Les quiero compartir la historia de un niño que me educó en la paciencia de una manera increíble, me ha enseñado muchas cosas, pero la más importante para mí es que con él aprendí a empezar de nuevo en todo lo que sea necesario.
A. tiene doce años. Sus hermanos (dos) al igual que él, están a cargo de su abuela, viven en una casa con veinticuatro personas más (tíos, primos, etc.); su familia es una gran amiga del Punto Corazón, el amor que nos tienen es maravilloso de verlo. Es evidente como la presencia de cada voluntario ha marcado su vida.
Él al igual que cualquier niño de doce años tiene muchísimas energías, a veces me parece que es demasiado, pero sabiendo la vida que lleva puedo entenderlo un poco. Mi camino en la amistad con él ha sido realmente un "volver a empezar todas las veces", ya que cuando creía que teníamos amistad él podía tirar todo en dos segundos con su comportamiento. Mi incapacidad de amarlo me impedía acercarme demasiado, hasta que comencé a ver cómo mi comunidad se relacionaba con él, cómo cada uno tenía su forma especial de verlo, de tratarlo.
Empecé compartiendo tiempo con él solo, prestándole atención de una manera "exclusiva" y noté cómo su forma cambiaba, cómo de a poco fue destapando las heridas que lleva su corazón.

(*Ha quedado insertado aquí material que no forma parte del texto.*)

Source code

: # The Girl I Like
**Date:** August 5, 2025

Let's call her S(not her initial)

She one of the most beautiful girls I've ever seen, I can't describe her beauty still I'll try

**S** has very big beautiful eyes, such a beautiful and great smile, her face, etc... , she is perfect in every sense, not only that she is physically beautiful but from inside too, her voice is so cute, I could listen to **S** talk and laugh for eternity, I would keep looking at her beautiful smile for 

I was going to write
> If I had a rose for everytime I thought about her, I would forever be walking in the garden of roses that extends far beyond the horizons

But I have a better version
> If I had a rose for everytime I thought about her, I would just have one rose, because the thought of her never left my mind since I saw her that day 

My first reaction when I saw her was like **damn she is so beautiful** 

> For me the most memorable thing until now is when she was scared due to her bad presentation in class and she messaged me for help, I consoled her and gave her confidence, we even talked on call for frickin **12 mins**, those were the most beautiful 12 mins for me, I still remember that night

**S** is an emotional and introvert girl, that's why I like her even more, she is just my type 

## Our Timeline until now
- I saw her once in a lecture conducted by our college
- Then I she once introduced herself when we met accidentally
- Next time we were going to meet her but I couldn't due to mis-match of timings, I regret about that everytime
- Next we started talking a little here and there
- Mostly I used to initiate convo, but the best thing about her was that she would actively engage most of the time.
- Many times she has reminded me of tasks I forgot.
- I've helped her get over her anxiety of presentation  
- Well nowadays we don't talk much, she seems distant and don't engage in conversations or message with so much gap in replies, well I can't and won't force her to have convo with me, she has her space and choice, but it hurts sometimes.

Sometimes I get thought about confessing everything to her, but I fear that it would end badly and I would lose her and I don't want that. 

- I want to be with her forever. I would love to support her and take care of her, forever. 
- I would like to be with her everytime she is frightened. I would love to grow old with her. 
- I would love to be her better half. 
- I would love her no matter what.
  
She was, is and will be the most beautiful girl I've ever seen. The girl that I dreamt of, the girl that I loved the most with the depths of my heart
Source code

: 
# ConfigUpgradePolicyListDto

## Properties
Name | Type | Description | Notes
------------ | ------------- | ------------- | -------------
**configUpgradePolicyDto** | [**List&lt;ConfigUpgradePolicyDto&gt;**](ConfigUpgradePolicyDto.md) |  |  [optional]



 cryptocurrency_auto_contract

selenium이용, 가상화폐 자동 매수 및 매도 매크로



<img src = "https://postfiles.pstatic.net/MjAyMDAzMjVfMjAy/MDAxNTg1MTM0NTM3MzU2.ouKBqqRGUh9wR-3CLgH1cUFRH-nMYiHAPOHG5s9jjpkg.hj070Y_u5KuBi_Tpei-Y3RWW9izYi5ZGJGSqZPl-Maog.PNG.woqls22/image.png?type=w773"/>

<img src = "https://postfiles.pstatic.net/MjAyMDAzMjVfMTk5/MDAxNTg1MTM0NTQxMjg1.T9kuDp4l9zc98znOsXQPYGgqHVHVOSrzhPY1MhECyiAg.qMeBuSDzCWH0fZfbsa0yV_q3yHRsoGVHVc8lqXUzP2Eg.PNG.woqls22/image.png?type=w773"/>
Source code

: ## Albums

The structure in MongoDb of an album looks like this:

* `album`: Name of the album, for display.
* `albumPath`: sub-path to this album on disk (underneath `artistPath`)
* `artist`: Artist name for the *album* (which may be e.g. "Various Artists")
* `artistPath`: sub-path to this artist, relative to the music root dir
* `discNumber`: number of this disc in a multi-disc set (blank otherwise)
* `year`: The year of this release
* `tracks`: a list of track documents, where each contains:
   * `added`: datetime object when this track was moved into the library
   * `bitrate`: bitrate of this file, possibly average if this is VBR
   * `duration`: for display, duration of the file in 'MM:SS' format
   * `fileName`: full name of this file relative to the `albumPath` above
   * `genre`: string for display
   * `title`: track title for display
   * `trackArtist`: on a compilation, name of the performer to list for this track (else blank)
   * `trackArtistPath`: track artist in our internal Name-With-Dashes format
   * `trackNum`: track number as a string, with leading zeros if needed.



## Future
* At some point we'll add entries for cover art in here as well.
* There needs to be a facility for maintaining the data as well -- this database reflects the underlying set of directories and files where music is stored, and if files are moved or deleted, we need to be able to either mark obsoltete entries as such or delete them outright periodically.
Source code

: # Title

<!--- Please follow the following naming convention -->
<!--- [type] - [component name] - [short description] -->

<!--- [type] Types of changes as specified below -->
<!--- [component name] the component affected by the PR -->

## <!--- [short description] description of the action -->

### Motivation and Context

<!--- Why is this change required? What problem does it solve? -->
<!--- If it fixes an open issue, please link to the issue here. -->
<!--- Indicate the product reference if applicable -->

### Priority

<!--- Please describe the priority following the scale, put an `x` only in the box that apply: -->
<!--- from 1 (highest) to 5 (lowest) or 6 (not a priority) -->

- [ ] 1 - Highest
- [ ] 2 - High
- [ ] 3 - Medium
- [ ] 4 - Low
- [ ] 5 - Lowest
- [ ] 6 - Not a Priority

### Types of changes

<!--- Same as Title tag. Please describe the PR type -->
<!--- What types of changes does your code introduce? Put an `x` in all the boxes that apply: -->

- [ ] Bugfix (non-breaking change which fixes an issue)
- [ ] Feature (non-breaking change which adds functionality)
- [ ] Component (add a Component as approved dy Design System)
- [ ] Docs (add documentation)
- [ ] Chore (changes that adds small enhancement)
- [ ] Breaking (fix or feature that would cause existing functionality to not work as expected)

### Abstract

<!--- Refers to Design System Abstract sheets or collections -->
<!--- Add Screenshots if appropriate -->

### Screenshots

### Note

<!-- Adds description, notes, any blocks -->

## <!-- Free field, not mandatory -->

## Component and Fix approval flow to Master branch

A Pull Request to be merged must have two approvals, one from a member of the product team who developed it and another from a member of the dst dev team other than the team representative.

En una simple pregunta de "- ¿Ludmi, tú conoces a tu papá? Porque “ yo no" en estas palabras tan sencillas pude notar como lo único que él necesitaba en ese momento era un oído que lo escuche, una mirada que lo ame y solo un poquito de mi tiempo. Hay veces que cuando abrimos la puerta de la casa entra y es difícil hacer que salga; en una de las tantas veces que lo hizo dijo “si me dan un abrazo me voy”. ¿Cómo no responder a ese grito de amor? Me pongo a pensar cuantas veces he tenido ese A. frente a mis ojos y miré para un costado para “no involucrarme demasiado”.